Имя мелькнуло в ее голове, губы готовы были назвать его. Она силилась вымолвить его вслух, но смогла сделать это лишь шепотом. Снова заставила себя произнести его, на этот раз громко; теперь она знала, что прежнее имя вернулось к ней.
Подобрав ремни, украшенные камнями, она посмотрела напоследок на аккуратно сложенную стопку вещей, хранивших ее воспоминания. Пройдет несколько дней, и они перемешаются с остальными сокровищами Амалки и станут попросту еще одной кучей ветоши в комнате, наполненной хламом. Нелегко оставить за спиной двадцать три года своей жизни и уйти.

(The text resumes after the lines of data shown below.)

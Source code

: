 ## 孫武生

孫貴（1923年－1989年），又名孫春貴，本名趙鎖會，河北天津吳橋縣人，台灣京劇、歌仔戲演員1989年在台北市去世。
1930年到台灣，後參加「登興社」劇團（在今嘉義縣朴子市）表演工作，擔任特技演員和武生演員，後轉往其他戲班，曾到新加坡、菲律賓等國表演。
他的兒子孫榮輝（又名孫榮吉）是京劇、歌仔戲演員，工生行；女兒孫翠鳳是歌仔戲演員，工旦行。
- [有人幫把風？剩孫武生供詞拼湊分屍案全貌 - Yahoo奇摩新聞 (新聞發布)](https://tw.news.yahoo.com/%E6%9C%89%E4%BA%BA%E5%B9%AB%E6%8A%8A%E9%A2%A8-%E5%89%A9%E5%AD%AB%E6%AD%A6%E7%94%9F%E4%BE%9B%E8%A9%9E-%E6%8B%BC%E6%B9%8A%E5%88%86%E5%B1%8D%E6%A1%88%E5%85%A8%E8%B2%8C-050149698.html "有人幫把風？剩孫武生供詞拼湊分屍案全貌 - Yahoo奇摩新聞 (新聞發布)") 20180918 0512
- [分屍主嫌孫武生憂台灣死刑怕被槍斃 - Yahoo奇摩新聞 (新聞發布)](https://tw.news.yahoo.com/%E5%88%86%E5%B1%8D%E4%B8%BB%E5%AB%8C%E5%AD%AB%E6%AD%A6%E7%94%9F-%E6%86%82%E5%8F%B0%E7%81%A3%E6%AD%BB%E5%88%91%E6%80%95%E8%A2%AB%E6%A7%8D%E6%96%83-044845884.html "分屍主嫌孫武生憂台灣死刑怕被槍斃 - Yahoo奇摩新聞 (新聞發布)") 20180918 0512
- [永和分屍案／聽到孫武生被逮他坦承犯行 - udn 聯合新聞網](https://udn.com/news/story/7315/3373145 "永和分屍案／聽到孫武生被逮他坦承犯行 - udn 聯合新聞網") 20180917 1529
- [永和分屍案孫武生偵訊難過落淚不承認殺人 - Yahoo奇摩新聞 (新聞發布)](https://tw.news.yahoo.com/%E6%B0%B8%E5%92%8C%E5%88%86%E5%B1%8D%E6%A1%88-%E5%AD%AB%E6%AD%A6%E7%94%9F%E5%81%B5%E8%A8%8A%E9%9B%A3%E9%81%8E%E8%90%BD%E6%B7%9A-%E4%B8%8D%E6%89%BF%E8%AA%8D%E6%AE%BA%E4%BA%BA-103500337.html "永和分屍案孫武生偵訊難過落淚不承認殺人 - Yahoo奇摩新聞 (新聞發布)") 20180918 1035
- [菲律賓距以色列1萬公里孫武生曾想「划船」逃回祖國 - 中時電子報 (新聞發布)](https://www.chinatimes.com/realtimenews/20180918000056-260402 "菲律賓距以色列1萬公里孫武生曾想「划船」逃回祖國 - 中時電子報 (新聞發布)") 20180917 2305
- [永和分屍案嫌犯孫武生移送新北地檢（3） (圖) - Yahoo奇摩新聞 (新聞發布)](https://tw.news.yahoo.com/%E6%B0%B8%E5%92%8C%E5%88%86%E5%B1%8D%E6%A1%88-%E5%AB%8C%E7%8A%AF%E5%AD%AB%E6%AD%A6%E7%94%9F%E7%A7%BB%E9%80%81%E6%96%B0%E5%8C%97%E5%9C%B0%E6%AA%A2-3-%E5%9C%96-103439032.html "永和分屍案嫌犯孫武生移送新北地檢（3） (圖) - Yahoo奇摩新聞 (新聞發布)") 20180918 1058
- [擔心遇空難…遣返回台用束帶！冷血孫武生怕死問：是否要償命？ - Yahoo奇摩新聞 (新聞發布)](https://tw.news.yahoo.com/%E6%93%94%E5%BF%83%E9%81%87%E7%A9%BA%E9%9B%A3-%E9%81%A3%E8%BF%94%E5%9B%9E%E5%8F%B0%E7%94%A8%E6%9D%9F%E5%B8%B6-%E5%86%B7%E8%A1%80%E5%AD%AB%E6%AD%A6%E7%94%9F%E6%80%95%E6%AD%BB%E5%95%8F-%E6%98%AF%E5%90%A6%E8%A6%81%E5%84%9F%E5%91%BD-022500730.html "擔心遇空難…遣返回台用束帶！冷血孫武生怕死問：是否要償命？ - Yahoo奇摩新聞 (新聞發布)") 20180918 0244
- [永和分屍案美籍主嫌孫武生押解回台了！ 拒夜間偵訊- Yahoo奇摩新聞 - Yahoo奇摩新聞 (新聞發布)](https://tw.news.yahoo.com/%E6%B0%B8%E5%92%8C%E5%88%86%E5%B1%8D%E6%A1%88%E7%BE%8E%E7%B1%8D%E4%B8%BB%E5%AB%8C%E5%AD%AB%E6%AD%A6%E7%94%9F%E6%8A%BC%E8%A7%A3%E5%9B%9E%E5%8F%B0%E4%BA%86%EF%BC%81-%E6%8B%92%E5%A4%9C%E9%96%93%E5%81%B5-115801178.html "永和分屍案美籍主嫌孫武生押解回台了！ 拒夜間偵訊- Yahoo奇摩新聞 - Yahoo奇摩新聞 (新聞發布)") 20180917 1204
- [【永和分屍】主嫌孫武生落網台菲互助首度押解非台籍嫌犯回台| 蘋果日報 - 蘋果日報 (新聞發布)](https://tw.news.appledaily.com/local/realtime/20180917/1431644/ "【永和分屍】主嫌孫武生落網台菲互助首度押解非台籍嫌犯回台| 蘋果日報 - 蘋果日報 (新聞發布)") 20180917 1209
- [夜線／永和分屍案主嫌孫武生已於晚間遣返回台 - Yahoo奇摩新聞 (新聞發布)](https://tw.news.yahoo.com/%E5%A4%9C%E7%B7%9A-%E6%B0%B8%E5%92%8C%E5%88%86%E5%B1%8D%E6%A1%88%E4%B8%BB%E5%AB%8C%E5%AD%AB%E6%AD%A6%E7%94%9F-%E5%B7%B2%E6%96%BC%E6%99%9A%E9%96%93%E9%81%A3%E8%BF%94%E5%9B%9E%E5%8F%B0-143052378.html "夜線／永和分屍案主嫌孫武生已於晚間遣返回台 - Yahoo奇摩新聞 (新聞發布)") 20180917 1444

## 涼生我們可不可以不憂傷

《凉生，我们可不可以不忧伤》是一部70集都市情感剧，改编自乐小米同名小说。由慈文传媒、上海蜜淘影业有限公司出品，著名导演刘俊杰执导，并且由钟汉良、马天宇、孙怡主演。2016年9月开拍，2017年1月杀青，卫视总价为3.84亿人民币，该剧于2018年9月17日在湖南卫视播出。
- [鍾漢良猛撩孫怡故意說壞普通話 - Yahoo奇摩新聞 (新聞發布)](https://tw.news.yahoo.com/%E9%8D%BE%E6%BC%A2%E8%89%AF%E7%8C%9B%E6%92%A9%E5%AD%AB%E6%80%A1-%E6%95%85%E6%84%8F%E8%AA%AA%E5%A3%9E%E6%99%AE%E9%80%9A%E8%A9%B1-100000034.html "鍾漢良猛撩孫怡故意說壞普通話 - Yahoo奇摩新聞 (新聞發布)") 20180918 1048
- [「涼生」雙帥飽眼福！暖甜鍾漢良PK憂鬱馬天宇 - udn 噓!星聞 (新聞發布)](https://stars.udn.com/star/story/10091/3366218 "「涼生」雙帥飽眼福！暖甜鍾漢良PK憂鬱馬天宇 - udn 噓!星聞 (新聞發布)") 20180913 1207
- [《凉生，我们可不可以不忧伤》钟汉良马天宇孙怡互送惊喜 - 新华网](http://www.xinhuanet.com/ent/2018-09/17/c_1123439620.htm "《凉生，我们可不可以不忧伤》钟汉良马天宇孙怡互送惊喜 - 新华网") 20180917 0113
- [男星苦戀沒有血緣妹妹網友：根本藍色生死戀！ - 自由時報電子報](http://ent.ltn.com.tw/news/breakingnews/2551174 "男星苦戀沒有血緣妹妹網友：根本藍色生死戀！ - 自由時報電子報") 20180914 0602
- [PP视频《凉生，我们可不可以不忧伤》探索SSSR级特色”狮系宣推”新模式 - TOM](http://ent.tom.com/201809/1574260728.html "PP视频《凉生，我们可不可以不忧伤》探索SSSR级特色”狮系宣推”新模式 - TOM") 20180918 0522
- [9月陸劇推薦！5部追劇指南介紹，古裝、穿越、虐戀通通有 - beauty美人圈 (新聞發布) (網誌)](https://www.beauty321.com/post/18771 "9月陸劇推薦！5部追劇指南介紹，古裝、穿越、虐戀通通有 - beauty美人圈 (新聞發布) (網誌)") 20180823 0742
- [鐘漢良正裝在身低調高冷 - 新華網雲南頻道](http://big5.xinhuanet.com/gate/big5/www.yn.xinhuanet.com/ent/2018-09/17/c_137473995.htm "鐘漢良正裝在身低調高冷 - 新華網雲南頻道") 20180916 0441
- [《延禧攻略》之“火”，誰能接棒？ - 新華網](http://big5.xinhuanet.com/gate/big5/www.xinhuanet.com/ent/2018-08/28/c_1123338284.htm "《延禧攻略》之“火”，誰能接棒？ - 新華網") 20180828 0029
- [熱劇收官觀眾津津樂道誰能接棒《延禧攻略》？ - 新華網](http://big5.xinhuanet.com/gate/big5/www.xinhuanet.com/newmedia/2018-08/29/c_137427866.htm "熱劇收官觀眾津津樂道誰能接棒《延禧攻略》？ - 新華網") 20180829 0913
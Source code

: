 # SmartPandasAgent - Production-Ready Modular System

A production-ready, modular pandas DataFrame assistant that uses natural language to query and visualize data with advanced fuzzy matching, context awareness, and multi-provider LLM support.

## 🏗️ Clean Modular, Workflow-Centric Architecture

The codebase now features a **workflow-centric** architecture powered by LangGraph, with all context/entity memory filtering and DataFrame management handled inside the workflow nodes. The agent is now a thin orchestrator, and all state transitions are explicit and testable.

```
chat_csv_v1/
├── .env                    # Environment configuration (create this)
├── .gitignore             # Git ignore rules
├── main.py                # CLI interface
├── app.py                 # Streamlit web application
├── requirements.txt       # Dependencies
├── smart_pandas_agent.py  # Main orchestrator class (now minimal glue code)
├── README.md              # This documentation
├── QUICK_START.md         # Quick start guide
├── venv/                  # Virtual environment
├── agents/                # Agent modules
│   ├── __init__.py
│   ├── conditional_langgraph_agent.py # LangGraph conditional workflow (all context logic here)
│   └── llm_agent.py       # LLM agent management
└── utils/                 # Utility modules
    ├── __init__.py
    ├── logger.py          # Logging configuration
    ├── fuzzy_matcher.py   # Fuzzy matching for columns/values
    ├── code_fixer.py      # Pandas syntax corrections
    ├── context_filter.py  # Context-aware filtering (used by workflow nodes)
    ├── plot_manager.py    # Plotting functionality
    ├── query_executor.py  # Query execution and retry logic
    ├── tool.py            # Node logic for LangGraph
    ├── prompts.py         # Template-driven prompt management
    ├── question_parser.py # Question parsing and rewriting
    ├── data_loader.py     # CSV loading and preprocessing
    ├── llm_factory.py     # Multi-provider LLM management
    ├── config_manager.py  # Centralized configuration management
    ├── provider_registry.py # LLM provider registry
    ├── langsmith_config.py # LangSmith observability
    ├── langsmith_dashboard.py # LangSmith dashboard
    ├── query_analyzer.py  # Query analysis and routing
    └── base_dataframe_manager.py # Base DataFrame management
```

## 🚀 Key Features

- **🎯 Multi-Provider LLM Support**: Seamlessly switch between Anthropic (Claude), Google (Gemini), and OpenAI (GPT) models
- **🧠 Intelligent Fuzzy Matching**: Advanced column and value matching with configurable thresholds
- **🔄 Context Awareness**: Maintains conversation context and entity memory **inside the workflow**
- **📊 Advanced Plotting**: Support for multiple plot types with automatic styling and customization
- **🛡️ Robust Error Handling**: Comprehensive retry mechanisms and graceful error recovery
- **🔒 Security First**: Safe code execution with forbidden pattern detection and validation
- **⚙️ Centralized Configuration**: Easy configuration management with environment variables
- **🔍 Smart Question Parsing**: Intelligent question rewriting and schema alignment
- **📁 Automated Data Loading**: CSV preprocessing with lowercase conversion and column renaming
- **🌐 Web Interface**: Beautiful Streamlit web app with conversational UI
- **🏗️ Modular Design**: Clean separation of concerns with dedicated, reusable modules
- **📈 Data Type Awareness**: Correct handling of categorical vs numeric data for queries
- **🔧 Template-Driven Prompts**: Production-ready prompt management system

Но именно так она и поступила — забрав с собой лампу, погрузила свое прошлое в темноту.
Амалки и Тери тихо разговаривали у камина. Свет от огня, в котором горели поленья, окружал живот Тери красным ореолом, как будто подчеркивая ее женственность — то, от чего Самидар решила отказаться навсегда. Заметив ее, они замолкли. Амалки было заговорил, но быстро умолк, уставившись на ее одеяние.
— Самидар…
Она остановила его коротким жестом:
— Мое имя — Стужа.
Это имя прозвучало так, будто она слышала его очень давно, будто его носило по течению целой жизни, прежде чем оно снова вырвалось из ее уст.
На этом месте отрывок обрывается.